Yankees reliever Chad Green was one strike away from ending the top of the eighth inning with the score still tied 3-3. Rafael Devers had led off with a single, but Hunter Renfroe and Marwin Gonzalez had followed with a strikeout and a pop to third.
Green's 2-2 pitch to Kiké Hernández (whose strikeout with runners on second and third to close the sixth had extended his hitless stretch to 27 at-bats) was ripped into left field. It rolled all the way to the wall. Manager Alex Cora had sent Devers on the pitch and enabled him to score the go-ahead run.
Christian Vázquez made weak contact on a 1-2 pitch (again, Green was one strike away from ending the inning) but placed the ball perfectly, along the right field line for another double and another run. Bobby Dalbec then crushed Green's final pitch of the evening 453 feet to dead center for a two-run homer, and the final nail in the Yankees' 7-3 coffin.
The Yankees blew a 2-0 lead in the sixth inning as New York manager Aaron Boone erred by allowing his starter Jameson Taillon (5.1-6-3-1-3, 76) to face the Boston lineup a third time. On the Fox broadcast, Tom Verudcci avered that sticking with Taillon was warranted because of a low pitch count. Taillon began the inning at only 60 pitches, having allowed three hits in five innings, but a third look is still a third look. And batters hit .350 off Taillon the third time through the lineup.
With one out, Alex Verdugo hit against the shift, poking an 0-2 pitch into the vacant lot near third base. Xander Bogaerts drove another 0-2 pitch to deep left. Miguel Andujar went back to the track but pulled up short of the wall; he did not know where it was and was not feeling for it with his non-glove hand. If Andujar had taken perhaps one additional step back, he could have likely caught the ball. But instead, the ball struck the padded wall above his useless glove and Bogaerts had a double. Taillon fell behind Devers 3-0, worked his way back to a full count, and then gave up a hard grounder to right that scored two runs, turning the Yankees' 2-0 lead into a 2-2 tie. Jonathan Loaisiga took over. Renfroe singled through the shortstop hole for a single and Gonzalez doubled to right, scoring Devers.
Edwardo Rodriguez (5.2-5-3-1-7, 88) was chased in the bottom of the inning by a one-out walk and Aaron Judge's ground-rule double to right. Gleyber Torres (who hit a two-run dong in the fourth) re-tied the game with a sacrifice fly to right, but Chris Gittens, making his major league debut, struck out.

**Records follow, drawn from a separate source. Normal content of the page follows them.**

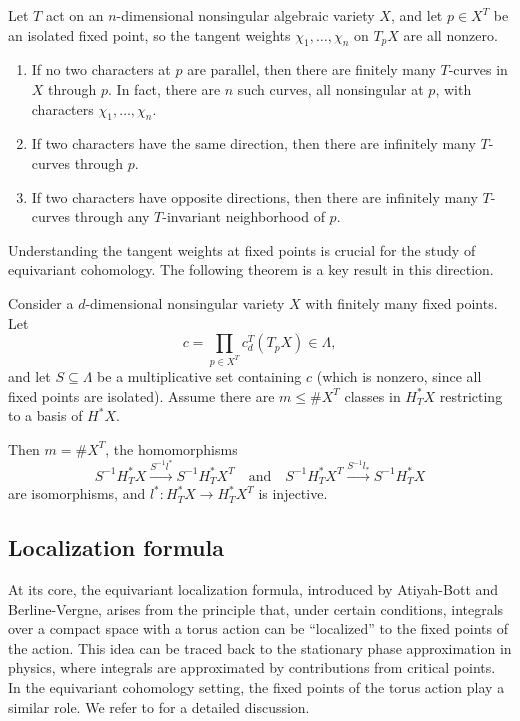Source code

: \begin{proposition}
	Let \( T \) act on an \( n \)-dimensional nonsingular algebraic variety \( X \), and let \( p \in X^T \) be an isolated fixed point, so the tangent weights \( \chi_1, \dots, \chi_n \) on \( T_p X \) are all nonzero.
	\begin{enumerate}
		\item If no two characters at \( p \) are parallel, then there are finitely many \( T \)-curves in \( X \) through \( p \). In fact, there are \( n \) such curves, all nonsingular at \( p \), with characters \( \chi_1, \dots, \chi_n \).
		\item If two characters have the same direction, then there are infinitely many \( T \)-curves through \( p \).
		\item If two characters have opposite directions, then there are infinitely many \( T \)-curves through any \( T \)-invariant neighborhood of \( p \).
	\end{enumerate}
\end{proposition}
Understanding the tangent weights at fixed points is crucial for the study of equivariant cohomology. The following theorem is a key result in this direction.
\begin{theorem}
	Consider a $d$-dimensional nonsingular variety $X$ with finitely many fixed points. Let
	\[
		c = \prod_{p \in X^T} c_d^T(T_p X) \in \Lambda,
	\]
	and let $S \subseteq \Lambda$ be a multiplicative set containing $c$ (which is nonzero, since all fixed points are isolated). Assume there are $m \leq \#X^T$ classes in $H^*_T X$ restricting to a basis of $H^* X$.

	Then $m = \#X^T$, the homomorphisms
	\[
		S^{-1} H^*_T X \xrightarrow{S^{-1} l^*} S^{-1} H^*_T X^T \quad \text{and} \quad S^{-1} H^*_T X^T \xrightarrow{S^{-1} l_*} S^{-1} H^*_T X
	\]
	are isomorphisms, and $l^*: H^*_T X \to H^*_T X^T$ is injective.
\end{theorem}

\subsection{Localization formula}
At its core, the equivariant localization formula, introduced by Atiyah-Bott and Berline-Vergne, arises from the principle that, under certain conditions, integrals over a compact space with a torus action can be “localized” to the fixed points of the action. This idea can be traced back to the stationary phase approximation in physics, where integrals are approximated by contributions from critical points. In the equivariant cohomology setting, the fixed points of the torus action play a similar role. We refer to \cite{fulton-anderson} for a detailed discussion.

Fox viewers were told that Gittens's family was in the stands. We learned that when Gittens signed his first professional contract, his father told him he would not attend any game his son played until his reached the major leagues. (Gittens has spent seven years in the minor leagues.) This information was presented in more of a good light than bad, even though to many viewers (including this one), Mr. Gittens came off as a bit of an asshole. Why would you want that factoid revealed on a nationwide broadcast?
In more pleasant news, Verducci is still in love with Aaron Judge, cooing at length about how big and tall the Yankee slugger (still) is, noting that he is the first 6-7 man to play center field since the immortal Walt hood in 1964. Verducci also called Judge an "iconic" feature of Yankee Stadium and referred to the current ball park, which opened in 2009, as "the House that Ruth Built". (Important Note to Verudcci: Ruth died 58 years before construction on the park began.)